Source information
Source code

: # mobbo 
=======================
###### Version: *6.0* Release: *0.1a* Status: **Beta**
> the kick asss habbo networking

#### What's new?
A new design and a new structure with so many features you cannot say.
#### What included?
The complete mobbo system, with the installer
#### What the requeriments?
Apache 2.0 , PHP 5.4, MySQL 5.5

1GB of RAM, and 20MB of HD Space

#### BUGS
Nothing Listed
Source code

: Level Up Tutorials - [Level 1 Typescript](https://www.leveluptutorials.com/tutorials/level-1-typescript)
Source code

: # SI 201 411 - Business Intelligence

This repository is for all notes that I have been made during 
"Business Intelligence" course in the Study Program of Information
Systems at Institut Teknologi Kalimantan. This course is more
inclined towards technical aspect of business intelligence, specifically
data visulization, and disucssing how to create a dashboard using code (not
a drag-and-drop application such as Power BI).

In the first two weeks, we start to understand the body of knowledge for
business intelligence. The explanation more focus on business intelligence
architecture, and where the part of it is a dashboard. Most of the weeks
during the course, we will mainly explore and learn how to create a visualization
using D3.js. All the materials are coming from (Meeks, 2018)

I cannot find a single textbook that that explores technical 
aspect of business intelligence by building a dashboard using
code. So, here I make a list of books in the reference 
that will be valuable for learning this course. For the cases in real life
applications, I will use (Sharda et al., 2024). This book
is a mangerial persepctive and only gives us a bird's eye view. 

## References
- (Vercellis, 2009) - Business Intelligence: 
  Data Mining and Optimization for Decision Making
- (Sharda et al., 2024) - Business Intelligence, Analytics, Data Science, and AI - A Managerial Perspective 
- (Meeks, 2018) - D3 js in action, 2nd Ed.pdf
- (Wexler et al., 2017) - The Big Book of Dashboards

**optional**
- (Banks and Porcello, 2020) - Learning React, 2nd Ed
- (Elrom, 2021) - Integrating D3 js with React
---
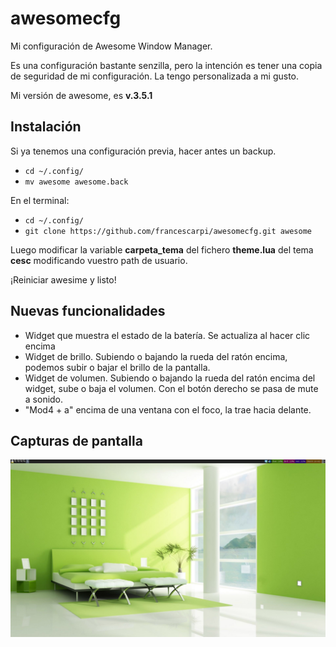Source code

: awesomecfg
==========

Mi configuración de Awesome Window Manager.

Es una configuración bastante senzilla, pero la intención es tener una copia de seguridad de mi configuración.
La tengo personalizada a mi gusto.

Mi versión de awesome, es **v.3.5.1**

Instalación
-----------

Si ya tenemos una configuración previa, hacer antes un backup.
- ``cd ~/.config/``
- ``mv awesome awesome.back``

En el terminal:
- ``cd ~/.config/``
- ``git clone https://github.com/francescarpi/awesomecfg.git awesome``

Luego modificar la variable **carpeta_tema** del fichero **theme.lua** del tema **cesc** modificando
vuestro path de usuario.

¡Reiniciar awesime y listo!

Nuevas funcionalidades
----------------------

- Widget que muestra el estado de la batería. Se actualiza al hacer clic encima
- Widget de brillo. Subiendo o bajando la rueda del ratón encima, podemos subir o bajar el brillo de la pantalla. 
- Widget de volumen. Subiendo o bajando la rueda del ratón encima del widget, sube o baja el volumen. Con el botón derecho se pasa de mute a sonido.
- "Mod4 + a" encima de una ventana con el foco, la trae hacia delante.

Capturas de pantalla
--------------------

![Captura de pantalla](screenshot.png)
...
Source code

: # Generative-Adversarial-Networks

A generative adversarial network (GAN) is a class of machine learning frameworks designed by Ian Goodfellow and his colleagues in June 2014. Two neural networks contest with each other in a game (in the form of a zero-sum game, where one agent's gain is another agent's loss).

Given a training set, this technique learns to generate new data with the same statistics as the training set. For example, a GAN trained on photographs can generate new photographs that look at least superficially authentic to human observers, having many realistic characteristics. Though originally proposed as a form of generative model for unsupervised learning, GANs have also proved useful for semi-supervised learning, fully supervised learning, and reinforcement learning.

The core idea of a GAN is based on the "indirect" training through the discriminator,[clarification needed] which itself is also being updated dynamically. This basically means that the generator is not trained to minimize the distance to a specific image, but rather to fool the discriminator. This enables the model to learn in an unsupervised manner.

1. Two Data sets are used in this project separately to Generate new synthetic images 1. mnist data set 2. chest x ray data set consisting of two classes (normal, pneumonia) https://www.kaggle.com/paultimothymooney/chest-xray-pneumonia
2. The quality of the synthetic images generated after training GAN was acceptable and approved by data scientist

Task item
Every line of the material above that includes the string "awesomecfg" is required.

Answer
: awesomecfg
- ``git clone https://github.com/francescarpi/awesomecfg.git awesome``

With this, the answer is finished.